Activity> Nothing but the lines from the first line of the records through the line with "## 1) Tables (DDL)" should be output, exactly as written and free of pictures.

Records from a data collection:

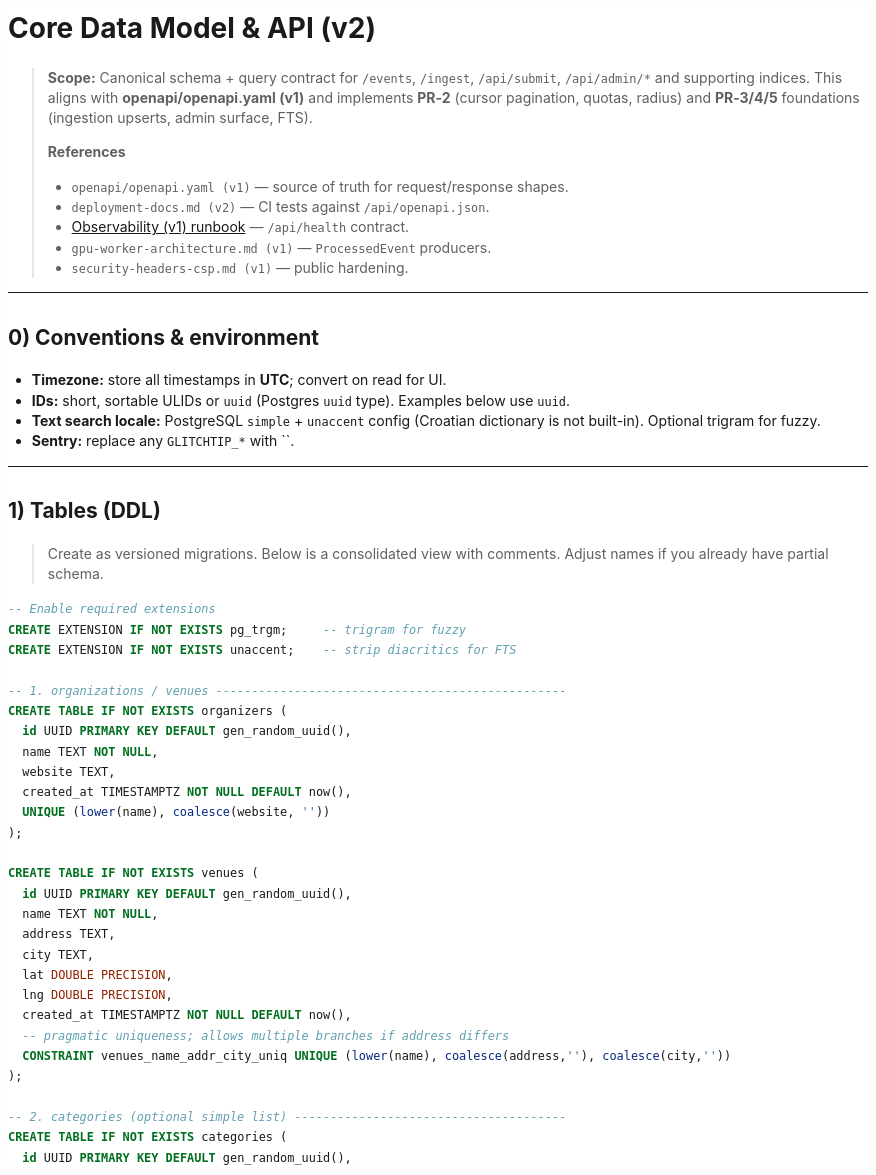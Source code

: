# Core Data Model & API (v2)

> **Scope:** Canonical schema + query contract for `/events`, `/ingest`, `/api/submit`, `/api/admin/*` and supporting indices. This aligns with **openapi/openapi.yaml (v1)** and implements **PR‑2** (cursor pagination, quotas, radius) and **PR‑3/4/5** foundations (ingestion upserts, admin surface, FTS).
>
> **References**
>
> - `openapi/openapi.yaml (v1)` — source of truth for request/response shapes.
> - `deployment-docs.md (v2)` — CI tests against `/api/openapi.json`.
> - [Observability (v1) runbook](observability_md_v_1_otel_→_prometheus_loki_grafana_sentry_errors_traces.md) — `/api/health` contract.
> - `gpu-worker-architecture.md (v1)` — `ProcessedEvent` producers.
> - `security-headers-csp.md (v1)` — public hardening.

---

## 0) Conventions & environment

- **Timezone:** store all timestamps in **UTC**; convert on read for UI.
- **IDs:** short, sortable ULIDs or `uuid` (Postgres `uuid` type). Examples below use `uuid`.
- **Text search locale:** PostgreSQL `simple` + `unaccent` config (Croatian dictionary is not built-in). Optional trigram for fuzzy.
- **Sentry:** replace any `GLITCHTIP_*` with ``.

---

## 1) Tables (DDL)

> Create as versioned migrations. Below is a consolidated view with comments. Adjust names if you already have partial schema.

```sql
-- Enable required extensions
CREATE EXTENSION IF NOT EXISTS pg_trgm;     -- trigram for fuzzy
CREATE EXTENSION IF NOT EXISTS unaccent;    -- strip diacritics for FTS

-- 1. organizations / venues -------------------------------------------------
CREATE TABLE IF NOT EXISTS organizers (
  id UUID PRIMARY KEY DEFAULT gen_random_uuid(),
  name TEXT NOT NULL,
  website TEXT,
  created_at TIMESTAMPTZ NOT NULL DEFAULT now(),
  UNIQUE (lower(name), coalesce(website, ''))
);

CREATE TABLE IF NOT EXISTS venues (
  id UUID PRIMARY KEY DEFAULT gen_random_uuid(),
  name TEXT NOT NULL,
  address TEXT,
  city TEXT,
  lat DOUBLE PRECISION,
  lng DOUBLE PRECISION,
  created_at TIMESTAMPTZ NOT NULL DEFAULT now(),
  -- pragmatic uniqueness; allows multiple branches if address differs
  CONSTRAINT venues_name_addr_city_uniq UNIQUE (lower(name), coalesce(address,''), coalesce(city,''))
);

-- 2. categories (optional simple list) --------------------------------------
CREATE TABLE IF NOT EXISTS categories (
  id UUID PRIMARY KEY DEFAULT gen_random_uuid(),
```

Solved exercise>
Source code

:# Core Data Model & API (v2)

> **Scope:** Canonical schema + query contract for `/events`, `/ingest`, `/api/submit`, `/api/admin/*` and supporting indices. This aligns with **openapi/openapi.yaml (v1)** and implements **PR‑2** (cursor pagination, quotas, radius) and **PR‑3/4/5** foundations (ingestion upserts, admin surface, FTS).
>
> **References**
>
> - `openapi/openapi.yaml (v1)` — source of truth for request/response shapes.
> - `deployment-docs.md (v2)` — CI tests against `/api/openapi.json`.
> - [Observability (v1) runbook](observability_md_v_1_otel_→_prometheus_loki_grafana_sentry_errors_traces.md) — `/api/health` contract.
> - `gpu-worker-architecture.md (v1)` — `ProcessedEvent` producers.
> - `security-headers-csp.md (v1)` — public hardening.

---

## 0) Conventions & environment

- **Timezone:** store all timestamps in **UTC**; convert on read for UI.
- **IDs:** short, sortable ULIDs or `uuid` (Postgres `uuid` type). Examples below use `uuid`.
- **Text search locale:** PostgreSQL `simple` + `unaccent` config (Croatian dictionary is not built-in). Optional trigram for fuzzy.
- **Sentry:** replace any `GLITCHTIP_*` with ``.

---

## 1) Tables (DDL)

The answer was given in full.